They are only halfway through the games, but New Zealand's Special Olympians have already claimed a haul of medals in China.
The 49-member team had won 17 medals by yesterday afternoon - five golds, six silvers and six bronzes.
They had also achieved 12 personal bests and collected 11 ribbons for fourth to seventh place-getters.
More than 7000 athletes from around the world are competing in the four-yearly Special Olympics World Summer Games in Shanghai.
The games are the largest sporting event in the world this year, dwarfing both the Rugby World Cup and the America's Cup.
Palmerston North swimmer Jordan Wilson, 29, was the first Kiwi to claim gold, winning the 100 metres backstroke. He was "very excited" by the win.
"I just kept on going, kept on going until the end."
Mr Wilson has only 10 per cent vision in one eye and no vision in the other.
One of his coaches, Helen Johnson, said he had been training for about 18 months. "Jordan has been working extremely hard. A few months ago, we didn't think he could see the flags (in the pool). But he can."
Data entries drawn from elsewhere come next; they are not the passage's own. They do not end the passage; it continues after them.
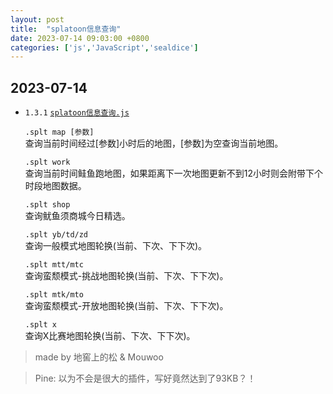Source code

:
 ```yaml
---
layout: post
title:  "splatoon信息查询"
date: 2023-07-14 09:03:00 +0800
categories: ['js','JavaScript','sealdice']
---
```


2023-07-14
----------

- `1.3.1` [`splatoon信息查询.js`](https://github.com/pineoncellar/Civilian-SealDice/blob/master/plugins/splatoon%E4%BF%A1%E6%81%AF%E6%9F%A5%E8%AF%A2.js)

  
  `.splt map [参数]` </br>
  查询当前时间经过[参数]小时后的地图，[参数]为空查询当前地图。
  
  `.splt work` </br>
  查询当前时间鲑鱼跑地图，如果距离下一次地图更新不到12小时则会附带下个时段地图数据。
  
  `.splt shop` </br>
  查询鱿鱼须商城今日精选。
  
  `.splt yb/td/zd` </br>
  查询一般模式地图轮换(当前、下次、下下次)。
  
  `.splt mtt/mtc`</br>
  查询蛮颓模式-挑战地图轮换(当前、下次、下下次)。
  
  `.splt mtk/mto` </br>
  查询蛮颓模式-开放地图轮换(当前、下次、下下次)。
  
  `.splt x` </br>
  查询X比赛地图轮换(当前、下次、下下次)。

> made by 地窖上的松 & Mouwoo

> Pine: 以为不会是很大的插件，写好竟然达到了93KB？！
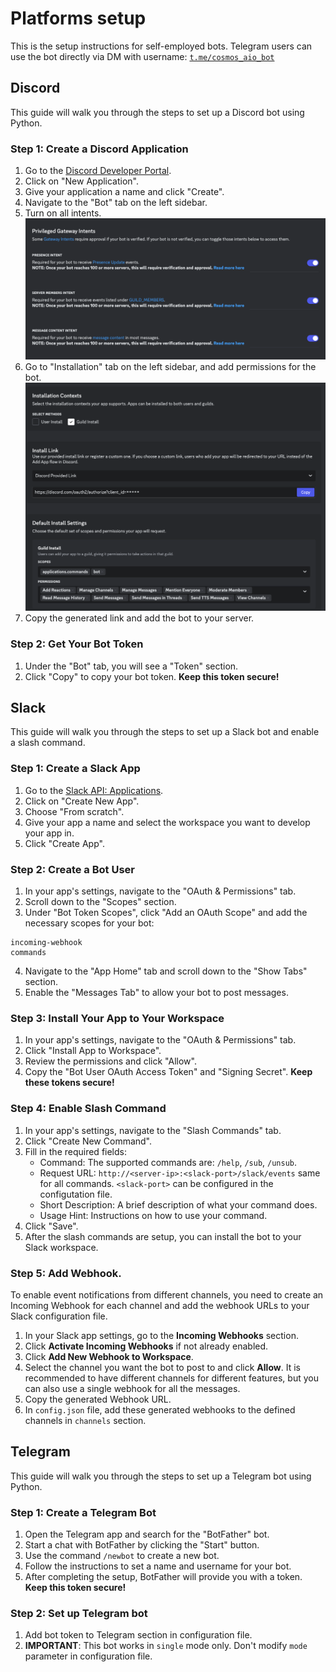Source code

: # Platforms setup

This is the setup instructions for self-employed bots. Telegram users can use the bot directly via DM with username: [`t.me/cosmos_aio_bot`](https://t.me/cosmos_aio_bot)

## Discord
This guide will walk you through the steps to set up a Discord bot using Python.

### Step 1: Create a Discord Application
1. Go to the [Discord Developer Portal](https://discord.com/developers/applications).
2. Click on "New Application".
3. Give your application a name and click "Create".
4. Navigate to the "Bot" tab on the left sidebar.
5. Turn on all intents.
![alt text](imgs/image.png)
6. Go to "Installation" tab on the left sidebar, and add permissions for the bot.
![alt text](imgs/image-1.png)
5. Copy the generated link and add the bot to your server.

### Step 2: Get Your Bot Token

1. Under the "Bot" tab, you will see a "Token" section.
2. Click "Copy" to copy your bot token. **Keep this token secure!**

## Slack
This guide will walk you through the steps to set up a Slack bot and enable a slash command.

### Step 1: Create a Slack App
1. Go to the [Slack API: Applications](https://api.slack.com/apps).
2. Click on "Create New App".
3. Choose "From scratch".
4. Give your app a name and select the workspace you want to develop your app in.
5. Click "Create App".

### Step 2: Create a Bot User
1. In your app's settings, navigate to the "OAuth & Permissions" tab.
2. Scroll down to the "Scopes" section.
3. Under "Bot Token Scopes", click "Add an OAuth Scope" and add the necessary scopes for your bot:
```
incoming-webhook
commands
```
4. Navigate to the "App Home" tab and scroll down to the "Show Tabs" section.
5. Enable the "Messages Tab" to allow your bot to post messages.

### Step 3: Install Your App to Your Workspace
1. In your app's settings, navigate to the "OAuth & Permissions" tab.
2. Click "Install App to Workspace".
3. Review the permissions and click "Allow".
4. Copy the "Bot User OAuth Access Token" and "Signing Secret". **Keep these tokens secure!**

### Step 4: Enable Slash Command
1. In your app's settings, navigate to the "Slash Commands" tab.
2. Click "Create New Command".
3. Fill in the required fields:
    - Command: The supported commands are: `/help`, `/sub`, `/unsub`.
    - Request URL: `http://<server-ip>:<slack-port>/slack/events` same for all commands. `<slack-port>` can be configured in the configutation file.
    - Short Description: A brief description of what your command does.
    - Usage Hint: Instructions on how to use your command.
4. Click "Save".
5. After the slash commands are setup, you can install the bot to your Slack workspace.

### Step 5: Add Webhook.
To enable event notifications from different channels, you need to create an Incoming Webhook for each channel and add the webhook URLs to your Slack configuration file.

1. In your Slack app settings, go to the **Incoming Webhooks** section.
2. Click **Activate Incoming Webhooks** if not already enabled.
3. Click **Add New Webhook to Workspace**.
4. Select the channel you want the bot to post to and click **Allow**. It is recommended to have different channels for different features, but you can also use a single webhook for all the messages.
5. Copy the generated Webhook URL.
6. In `config.json` file, add these generated webhooks to the defined channels in `channels` section.

## Telegram
This guide will walk you through the steps to set up a Telegram bot using Python.

### Step 1: Create a Telegram Bot
1. Open the Telegram app and search for the "BotFather" bot.
2. Start a chat with BotFather by clicking the "Start" button.
3. Use the command `/newbot` to create a new bot.
4. Follow the instructions to set a name and username for your bot.
5. After completing the setup, BotFather will provide you with a token. **Keep this token secure!**

### Step 2: Set up Telegram bot
1. Add bot token to Telegram section in configuration file.
2. **IMPORTANT**: This bot works in `single` mode only. Don't modify `mode` parameter in configuration file.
His goggles had prescription lenses.
Mr Wilson, who is competing in his first world games, said he was enjoying Shanghai.
"It's a wonderful place."
But the food and limited exercise opportunities have proved a trap for some athletes.
Palmerston North power-lifter Laura Burmeister had to go on a short-term diet after she was found to be 1.5 kilograms too heavy for her weight category, meaning she would have had to compete against bigger women in the next category up.
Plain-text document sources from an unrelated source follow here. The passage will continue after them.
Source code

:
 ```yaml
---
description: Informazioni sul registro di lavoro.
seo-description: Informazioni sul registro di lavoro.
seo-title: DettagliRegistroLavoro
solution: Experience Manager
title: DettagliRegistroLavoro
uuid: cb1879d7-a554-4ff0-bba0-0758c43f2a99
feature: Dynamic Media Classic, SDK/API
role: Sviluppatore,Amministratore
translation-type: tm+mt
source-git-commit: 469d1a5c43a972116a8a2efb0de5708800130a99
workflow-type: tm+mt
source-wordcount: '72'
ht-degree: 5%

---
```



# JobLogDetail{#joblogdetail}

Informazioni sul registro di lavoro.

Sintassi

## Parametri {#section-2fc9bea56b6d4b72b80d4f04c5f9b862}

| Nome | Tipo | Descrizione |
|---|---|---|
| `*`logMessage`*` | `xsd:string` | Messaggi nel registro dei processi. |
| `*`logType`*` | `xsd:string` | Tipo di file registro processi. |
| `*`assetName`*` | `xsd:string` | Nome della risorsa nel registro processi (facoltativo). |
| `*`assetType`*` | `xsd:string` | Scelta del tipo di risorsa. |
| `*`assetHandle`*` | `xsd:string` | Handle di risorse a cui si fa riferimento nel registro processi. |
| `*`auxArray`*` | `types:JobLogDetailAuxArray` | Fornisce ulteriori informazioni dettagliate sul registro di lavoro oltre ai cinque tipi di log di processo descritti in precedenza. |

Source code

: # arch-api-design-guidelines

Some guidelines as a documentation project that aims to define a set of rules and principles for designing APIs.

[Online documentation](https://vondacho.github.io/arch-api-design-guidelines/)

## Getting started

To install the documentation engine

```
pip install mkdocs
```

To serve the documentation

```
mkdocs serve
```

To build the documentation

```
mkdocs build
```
Delegation head Sue Kysow said team management had asked the hotel to provide simple, non-fried food for her.
She had lost 2kg within two days, in time to compete in her intended weight class on Saturday.
She ended up winning two silvers and two bronzes.
The games competition started last Wednesday and will run till Thursday.
Kiwi athletes are competing in swimming, athletics, basketball, bocce (similar to petanque), ten-pin bowling, equestrian, gymnastics, golf and power-lifting.
Twenty coaches and three managers have accompanied them. Community fundraising covered most of the $530,000 cost of sending the contingent to the games.
Other Kiwis are taking part as match officials.